◆ **Required work**
Return each line in the records below that includes "nicht".

◆ **Given data**
************

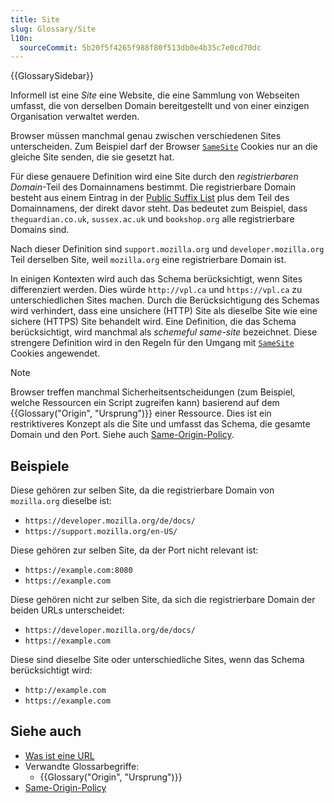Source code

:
 ```yaml
---
title: Site
slug: Glossary/Site
l10n:
  sourceCommit: 5b20f5f4265f988f80f513db0e4b35c7e0cd70dc
---
```


{{GlossarySidebar}}

Informell ist eine _Site_ eine Website, die eine Sammlung von Webseiten umfasst, die von derselben Domain bereitgestellt und von einer einzigen Organisation verwaltet werden.

Browser müssen manchmal genau zwischen verschiedenen Sites unterscheiden. Zum Beispiel darf der Browser [`SameSite`](/de/docs/Web/HTTP/Headers/Set-Cookie#samesitesamesite-value) Cookies nur an die gleiche Site senden, die sie gesetzt hat.

Für diese genauere Definition wird eine Site durch den _registrierbaren Domain_-Teil des Domainnamens bestimmt. Die registrierbare Domain besteht aus einem Eintrag in der [Public Suffix List](https://publicsuffix.org/list/) plus dem Teil des Domainnamens, der direkt davor steht. Das bedeutet zum Beispiel, dass `theguardian.co.uk`, `sussex.ac.uk` und `bookshop.org` alle registrierbare Domains sind.

Nach dieser Definition sind `support.mozilla.org` und `developer.mozilla.org` Teil derselben Site, weil `mozilla.org` eine registrierbare Domain ist.

In einigen Kontexten wird auch das Schema berücksichtigt, wenn Sites differenziert werden. Dies würde `http://vpl.ca` und `https://vpl.ca` zu unterschiedlichen Sites machen. Durch die Berücksichtigung des Schemas wird verhindert, dass eine unsichere (HTTP) Site als dieselbe Site wie eine sichere (HTTPS) Site behandelt wird. Eine Definition, die das Schema berücksichtigt, wird manchmal als _schemeful same-site_ bezeichnet. Diese strengere Definition wird in den Regeln für den Umgang mit [`SameSite`](/de/docs/Web/HTTP/Headers/Set-Cookie#samesitesamesite-value) Cookies angewendet.

> [!NOTE]
> Browser treffen manchmal Sicherheitsentscheidungen (zum Beispiel, welche Ressourcen ein Script zugreifen kann) basierend auf dem {{Glossary("Origin", "Ursprung")}} einer Ressource. Dies ist ein restriktiveres Konzept als die Site und umfasst das Schema, die gesamte Domain und den Port. Siehe auch [Same-Origin-Policy](/de/docs/Web/Security/Same-origin_policy).

## Beispiele

Diese gehören zur selben Site, da die registrierbare Domain von `mozilla.org` dieselbe ist:

- `https://developer.mozilla.org/de/docs/`
- `https://support.mozilla.org/en-US/`

Diese gehören zur selben Site, da der Port nicht relevant ist:

- `https://example.com:8080`
- `https://example.com`

Diese gehören nicht zur selben Site, da sich die registrierbare Domain der beiden URLs unterscheidet:

- `https://developer.mozilla.org/de/docs/`
- `https://example.com`

Diese sind dieselbe Site oder unterschiedliche Sites, wenn das Schema berücksichtigt wird:

- `http://example.com`
- `https://example.com`

## Siehe auch

- [Was ist eine URL](/de/docs/Learn_web_development/Howto/Web_mechanics/What_is_a_URL)
- Verwandte Glossarbegriffe:
  - {{Glossary("Origin", "Ursprung")}}
- [Same-Origin-Policy](/de/docs/Web/Security/Same-origin_policy)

************

◆ **Finished task**
Diese gehören zur selben Site, da der Port nicht relevant ist:
Diese gehören nicht zur selben Site, da sich die registrierbare Domain der beiden URLs unterscheidet:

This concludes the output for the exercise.